La controverse entre les deux ordres religieux freina considérablement le développement du christianisme en Chine et l'on estime qu’en 1800 il n’y avait plus que 250 000 catholiques chinois dispersés un peu partout dans le pays[4] ; à Fou-Tcheou, la ville d’origine de la famille Nee, il existait pourtant encore une église qui avait été fondée en 1655[5].

En 1800, il n’y avait aucun protestant en Chine, le pionnier des missions protestantes en Chine étant Robert Morrison, qui arriva en 1807, mais il passa en fait les vingt-cinq années de son ministère bloqué à Canton ou à Macao, seules villes autorisées aux étrangers.
L’évangélisation de la Chine ne commença vraiment qu’après le traité de Nankin (1842) qui autorisait le commerce de l’opium indien et l’ouverture au commerce international de quatre ports (en plus de Canton) : Amoy, Fou-Tcheou, Ningbo et Shanghai.
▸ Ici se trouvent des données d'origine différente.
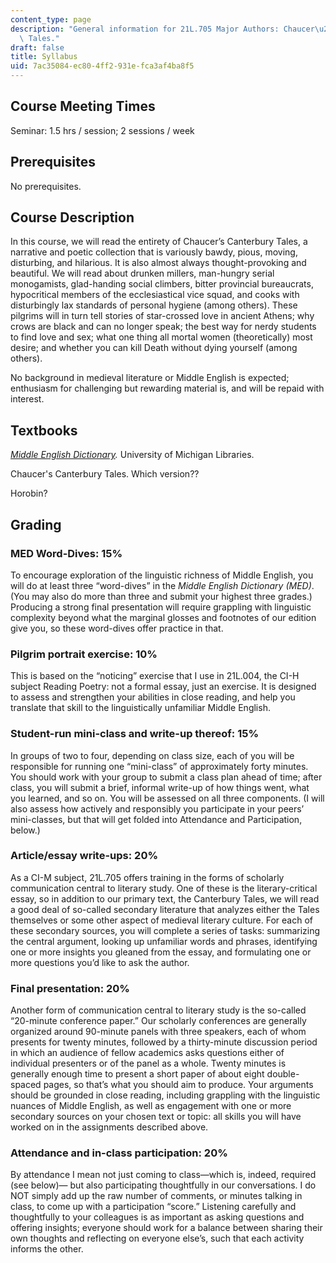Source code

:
 ```yaml
---
content_type: page
description: "General information for 21L.705 Major Authors: Chaucer\u2019s Canterbury\
  \ Tales."
draft: false
title: Syllabus
uid: 7ac35084-ec80-4ff2-931e-fca3af4ba8f5
---
```

## Course Meeting Times

Seminar: 1.5 hrs / session; 2 sessions / week

## Prerequisites

No prerequisites.

## Course Description

In this course, we will read the entirety of Chaucer’s Canterbury Tales, a narrative and poetic collection that is variously bawdy, pious, moving, disturbing, and hilarious. It is also almost always thought-provoking and beautiful. We will read about drunken millers, man-hungry serial monogamists, glad-handing social climbers, bitter provincial bureaucrats, hypocritical members of the ecclesiastical vice squad, and cooks with disturbingly lax standards of personal hygiene (among others). These pilgrims will in turn tell stories of star-crossed love in ancient Athens; why crows are black and can no longer speak; the best way for nerdy students to find love and sex; what one thing all mortal women (theoretically) most desire; and whether you can kill Death without dying yourself (among others). 

No background in medieval literature or Middle English is expected; enthusiasm for challenging but rewarding material is, and will be repaid with interest.

## Textbooks

[*Middle English Dictionary*](https://quod.lib.umich.edu/m/middle-english-dictionary/dictionary)*.* University of Michigan Libraries. 

Chaucer's Canterbury Tales. Which version??

Horobin?

## Grading

### MED Word-Dives: 15%

To encourage exploration of the linguistic richness of Middle English, you will do at least three “word-dives” in the *Middle English Dictionary (MED)*. (You may also do more than three and submit your highest three grades.) Producing a strong final presentation will require grappling with linguistic complexity beyond what the marginal glosses and footnotes of our edition give you, so these word-dives offer practice in that.

### Pilgrim portrait exercise: 10%

This is based on the “noticing” exercise that I use in 21L.004, the CI-H subject Reading Poetry: not a formal essay, just an exercise. It is designed to assess and strengthen your abilities in close reading, and help you translate that skill to the linguistically unfamiliar Middle English.

### Student-run mini-class and write-up thereof: 15%

In groups of two to four, depending on class size, each of you will be responsible for running one “mini-class” of approximately forty minutes. You should work with your group to submit a class plan ahead of time; after class, you will submit a brief, informal write-up of how things went, what you learned, and so on. You will be assessed on all three components. (I will also assess how actively and responsibly you participate in your peers’ mini-classes, but that will get folded into Attendance and Participation, below.)

### Article/essay write-ups: 20%

As a CI-M subject, 21L.705 offers training in the forms of scholarly communication central to literary study. One of these is the literary-critical essay, so in addition to our primary text, the Canterbury Tales, we will read a good deal of so-called secondary literature that analyzes either the Tales themselves or some other aspect of medieval literary culture. For each of these secondary sources, you will complete a series of tasks: summarizing the central argument, looking up unfamiliar words and phrases, identifying one or more insights you gleaned from the essay, and formulating one or more questions you’d like to ask the author.

### Final presentation: 20%

Another form of communication central to literary study is the so-called “20-minute conference paper.” Our scholarly conferences are generally organized around 90-minute panels with three speakers, each of whom presents for twenty minutes, followed by a thirty-minute discussion period in which an audience of fellow academics asks questions either of individual presenters or of the panel as a whole. Twenty minutes is generally enough time to present a short paper of about eight double-spaced pages, so that’s what you should aim to produce. Your arguments should be grounded in close reading, including grappling with the linguistic nuances of Middle English, as well as engagement with one or more secondary sources on your chosen text or topic: all skills you will have worked on in the assignments described above.

### Attendance and in-class participation: 20%

By attendance I mean not just coming to class—which is, indeed, required (see below)— but also participating thoughtfully in our conversations. I do NOT simply add up the raw number of comments, or minutes talking in class, to come up with a participation “score.” Listening carefully and thoughtfully to your colleagues is as important as asking questions and offering insights; everyone should work for a balance between sharing their own thoughts and reflecting on everyone else’s, such that each activity informs the other.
La prise de Fou-Tcheou par les français.


En plus de la London Missionary Society, qui avait déjà soutenu Morrison, d’autres missions, anglaises ou américaines, anglicanes, méthodistes, presbytériennes, congrégationalistes et baptistes profitèrent de cette ouverture pour accourir en force dans ces villes.
Cette arrivée, à la faveur d’un traité imposé par la force et pour des motifs peu honorables, plaça d’emblée les missions dans une position ambiguë face à une population humiliée et hostile, donc fort peu réceptive. Malgré leur foi et leur dévouement, les missionnaires n’étaient pas toujours conscients de cette situation et leur travail était donc partiellement stérile[6]. Ainsi, lors de l’arrivée en 1853 d’Hudson Taylor, l’« apôtre de la Chine », le nombre des convertis au protestantisme était extrêmement faible ; dans les ports ouverts on ne comptait que trois cent cinquante chinois protestants pour 330 000 catholiques[4].
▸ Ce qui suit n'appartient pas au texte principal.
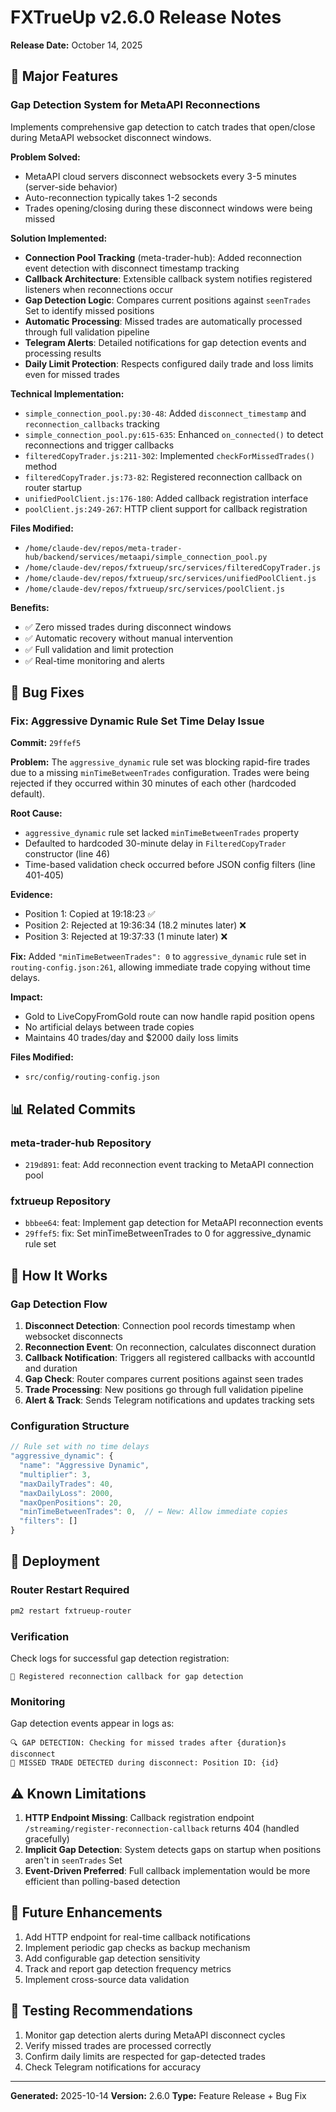 # FXTrueUp v2.6.0 Release Notes
**Release Date:** October 14, 2025

## 🎯 Major Features

### Gap Detection System for MetaAPI Reconnections
Implements comprehensive gap detection to catch trades that open/close during MetaAPI websocket disconnect windows.

**Problem Solved:**
- MetaAPI cloud servers disconnect websockets every 3-5 minutes (server-side behavior)
- Auto-reconnection typically takes 1-2 seconds
- Trades opening/closing during these disconnect windows were being missed

**Solution Implemented:**
- **Connection Pool Tracking** (meta-trader-hub): Added reconnection event detection with disconnect timestamp tracking
- **Callback Architecture**: Extensible callback system notifies registered listeners when reconnections occur
- **Gap Detection Logic**: Compares current positions against `seenTrades` Set to identify missed positions
- **Automatic Processing**: Missed trades are automatically processed through full validation pipeline
- **Telegram Alerts**: Detailed notifications for gap detection events and processing results
- **Daily Limit Protection**: Respects configured daily trade and loss limits even for missed trades

**Technical Implementation:**
- `simple_connection_pool.py:30-48`: Added `disconnect_timestamp` and `reconnection_callbacks` tracking
- `simple_connection_pool.py:615-635`: Enhanced `on_connected()` to detect reconnections and trigger callbacks
- `filteredCopyTrader.js:211-302`: Implemented `checkForMissedTrades()` method
- `filteredCopyTrader.js:73-82`: Registered reconnection callback on router startup
- `unifiedPoolClient.js:176-180`: Added callback registration interface
- `poolClient.js:249-267`: HTTP client support for callback registration

**Files Modified:**
- `/home/claude-dev/repos/meta-trader-hub/backend/services/metaapi/simple_connection_pool.py`
- `/home/claude-dev/repos/fxtrueup/src/services/filteredCopyTrader.js`
- `/home/claude-dev/repos/fxtrueup/src/services/unifiedPoolClient.js`
- `/home/claude-dev/repos/fxtrueup/src/services/poolClient.js`

**Benefits:**
- ✅ Zero missed trades during disconnect windows
- ✅ Automatic recovery without manual intervention
- ✅ Full validation and limit protection
- ✅ Real-time monitoring and alerts

## 🐛 Bug Fixes

### Fix: Aggressive Dynamic Rule Set Time Delay Issue
**Commit:** `29ffef5`

**Problem:**
The `aggressive_dynamic` rule set was blocking rapid-fire trades due to a missing `minTimeBetweenTrades` configuration. Trades were being rejected if they occurred within 30 minutes of each other (hardcoded default).

**Root Cause:**
- `aggressive_dynamic` rule set lacked `minTimeBetweenTrades` property
- Defaulted to hardcoded 30-minute delay in `FilteredCopyTrader` constructor (line 46)
- Time-based validation check occurred before JSON config filters (line 401-405)

**Evidence:**
- Position 1: Copied at 19:18:23 ✅
- Position 2: Rejected at 19:36:34 (18.2 minutes later) ❌
- Position 3: Rejected at 19:37:33 (1 minute later) ❌

**Fix:**
Added `"minTimeBetweenTrades": 0` to `aggressive_dynamic` rule set in `routing-config.json:261`, allowing immediate trade copying without time delays.

**Impact:**
- Gold to LiveCopyFromGold route can now handle rapid position opens
- No artificial delays between trade copies
- Maintains 40 trades/day and $2000 daily loss limits

**Files Modified:**
- `src/config/routing-config.json`

## 📊 Related Commits

### meta-trader-hub Repository
- `219d891`: feat: Add reconnection event tracking to MetaAPI connection pool

### fxtrueup Repository
- `bbbee64`: feat: Implement gap detection for MetaAPI reconnection events
- `29ffef5`: fix: Set minTimeBetweenTrades to 0 for aggressive_dynamic rule set

## 🔄 How It Works

### Gap Detection Flow
1. **Disconnect Detection**: Connection pool records timestamp when websocket disconnects
2. **Reconnection Event**: On reconnection, calculates disconnect duration
3. **Callback Notification**: Triggers all registered callbacks with accountId and duration
4. **Gap Check**: Router compares current positions against seen trades
5. **Trade Processing**: New positions go through full validation pipeline
6. **Alert & Track**: Sends Telegram notifications and updates tracking sets

### Configuration Structure
```javascript
// Rule set with no time delays
"aggressive_dynamic": {
  "name": "Aggressive Dynamic",
  "multiplier": 3,
  "maxDailyTrades": 40,
  "maxDailyLoss": 2000,
  "maxOpenPositions": 20,
  "minTimeBetweenTrades": 0,  // ← New: Allow immediate copies
  "filters": []
}
```

## 🚀 Deployment

### Router Restart Required
```bash
pm2 restart fxtrueup-router
```

### Verification
Check logs for successful gap detection registration:
```
📡 Registered reconnection callback for gap detection
```

### Monitoring
Gap detection events appear in logs as:
```
🔍 GAP DETECTION: Checking for missed trades after {duration}s disconnect
📍 MISSED TRADE DETECTED during disconnect: Position ID: {id}
```

## ⚠️ Known Limitations

1. **HTTP Endpoint Missing**: Callback registration endpoint `/streaming/register-reconnection-callback` returns 404 (handled gracefully)
2. **Implicit Gap Detection**: System detects gaps on startup when positions aren't in `seenTrades` Set
3. **Event-Driven Preferred**: Full callback implementation would be more efficient than polling-based detection

## 🔮 Future Enhancements

1. Add HTTP endpoint for real-time callback notifications
2. Implement periodic gap checks as backup mechanism
3. Add configurable gap detection sensitivity
4. Track and report gap detection frequency metrics
5. Implement cross-source data validation

## 📝 Testing Recommendations

1. Monitor gap detection alerts during MetaAPI disconnect cycles
2. Verify missed trades are processed correctly
3. Confirm daily limits are respected for gap-detected trades
4. Check Telegram notifications for accuracy

---

**Generated:** 2025-10-14
**Version:** 2.6.0
**Type:** Feature Release + Bug Fix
Le problème majeur était que, selon Hudson Taylor lui-même, « la conversion d'un homme entraînait la mise au ban de la société des membres de sa famille non convertis » et les chinois convertis, « les chrétiens du riz », étaient accusés de ne s’être convertis que pour avoir à manger. Selon lui d'ailleurs, « il n’existe peut-être aucun pays au monde où la tolérance religieuse soit poussée aussi loin qu’en Chine ; la seule objection que les princes et le peuple élèvent contre le christianisme, c’est qu’il est, à leurs yeux, une religion de l’étranger[7] ».

Malgré ces difficultés, le nombre des conversions augmentait quand même ce qui entraînait des révoltes contre les convertis et les missionnaires. La plus importante, la révolte des Boxers, débuta en 1897 par l’assassinat de deux missionnaires allemands et ne prit fin que le par la conquête de Pékin par les forces alliées. Pendant ces deux années, cent trente cinq missionnaires protestants furent massacrés dans le pays et un nombre indéterminé de catholiques, au moins douze dans le seul Shansi qui furent décapités devant le gouverneur. La révolte des Boxers visait les étrangers, mais les chrétiens chinois, accusés de collaboration et de trahison, furent les principales victimes des violences. Dans la seule région de Pékin, il y eut quinze à vingt mille martyrs catholiques et au moins deux mille protestants chinois furent exécutés[8].

Missionnaires au début du XXe siècle en Chine.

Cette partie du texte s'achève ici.